Fortune / CNN Money.com have an interesting piece: Are Americans too lazy? U.S. workers can't compete globally unless they work harder, writes Fortune's Geoff Colvin.
The surprising report of our relative sloth arrives in new research from the UN's International Labor Organization, which looks at working hours around the world. When it comes to what we might call hard work, meaning the proportion of workers who put in more than 48 hours a week, America is near the bottom of the heap. About 18% of our employed people work that much.
We have increased our leisure time enormously over the past 40 years -- so much so that it "corresponds roughly to an additional five to ten weeks of vacation a year," says a study by Mark Aguiar of the Boston Fed and Erik Hurst of the University of Chicago business school, who conducted the study.
People with jobs are working fewer hours.
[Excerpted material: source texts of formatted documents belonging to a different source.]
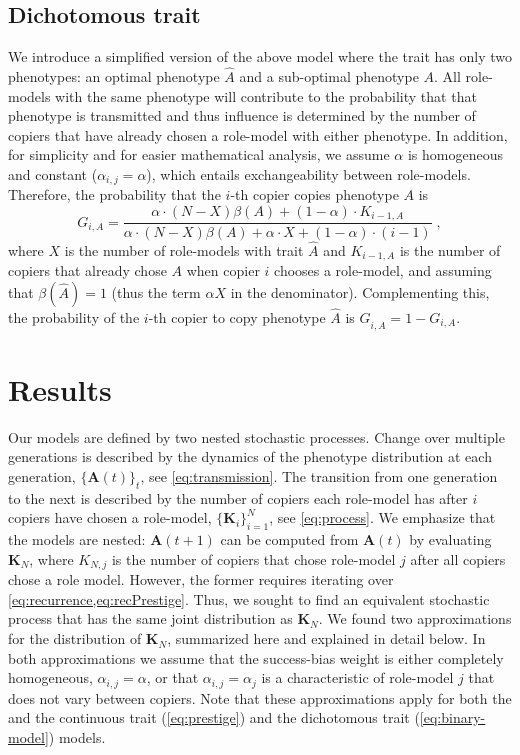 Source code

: \documentclass[12pt]{extarticle}
\let\vec\mathbf
\begin{document}
\subsection*{Dichotomous trait}
We introduce a simplified version of the above model where the trait has only two phenotypes: an optimal phenotype $\hat{A}$ and a sub-optimal phenotype $A$. 
All role-models with the same phenotype will contribute to the probability that that phenotype is transmitted and thus influence is determined by the number of copiers that have already chosen a role-model with either phenotype.
In addition, for simplicity and for easier mathematical analysis, we assume $\alpha$ is homogeneous and constant ($\alpha_{i,j}=\alpha$), which entails exchangeability between role-models.
Therefore, the probability that the $i$-th copier {copies} phenotype $A$ is
\begin{equation}\label{eq:binary-model}
G_{i,A} = \frac{\alpha \cdot (N-X) \beta(A) + (1-\alpha) \cdot K_{i-1,A}}{\alpha \cdot (N-X) \beta(A) + \alpha \cdot X + (1-\alpha)\cdot(i-1)} \;,
\end{equation}
where $X$ is the number of role-models with trait $\hat{A}$ and $K_{i-1,A}$ is the number of copiers that already chose $A$ when copier $i$ chooses a role-model, and assuming that $\beta(\hat{A})=1$ (thus the term $\alpha X$ in the denominator).
Complementing this, the probability of the $i$-th copier to copy phenotype $\hat{A}$ is $G_{i, \hat{A}} = 1-G_{i,A}$.


\section*{Results}
Our models are defined by two nested stochastic processes. Change over multiple generations is described by the {dynamics of the} phenotype distribution at each generation, $\{\vec{A}(t)\}_t$, see \cref{eq:transmission}. The transition from one generation to the next is described by the number of copiers each role-model has after $i$ copiers have chosen a role-model, $\{\vec{K}_i\}_{i=1}^N$, see \cref{eq:process}.
We emphasize that the models are nested: $\vec{A}(t+1)$ can be computed from $\vec{A}(t)$ by evaluating $\vec{K}_{N}$, where $K_{N,j}$ is the number of copiers that chose role-model $j$ after all copiers chose a role model.
However, the former requires iterating over \cref{eq:recurrence,eq:recPrestige}.
Thus, we sought to find an equivalent stochastic process that has the same joint distribution as $\vec{K}_{N}$. 
We found two approximations for the distribution of $\vec{K}_{N}$, summarized here and explained in detail below.
In both approximations we assume that the success-bias weight is either completely homogeneous, $\alpha_{i,j}=\alpha$, or that $\alpha_{i,j}=\alpha_j$ is a characteristic of role-model $j$ that does not vary between copiers.
Note that these approximations apply for both the and the continuous trait (\cref{eq:prestige}) and the dichotomous trait (\cref{eq:binary-model}) models.
\end{document}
Compounding the effect, fewer of us work at all, with growing numbers of people spending more time in retirement.
Of course, there's more to work than what we do on the job; there's also the work we do at home, and that too has fallen drastically. (It has fallen on average; men are actually doing a bit more work at home than they used to, but women are doing much less.)
Put it all together, and the researchers figure we're getting about 117 hours of leisure per week (including sleep), vs. 110 hours in 1965. That's more than 360 additional idle hours per year. We are a couch-potato nation.
Read the entire story (CNN.com)
If these data are accurate and the analysis is sound (e.g., it doesn't conflate the growing retired population with those of a working age who simply choose not to work), then it speaks directly to those who decry the growing wealth gap in this country (the populations at the top and bottom of the income scale are growing while the middle shrinks). I'm all for social equity, inalienable rights, and equal opportunity for everyone to life, liberty, and the pursuit of happiness, but I'm also of the opinion that rewards tend to be the fruits of one's effort, not simply one's existence.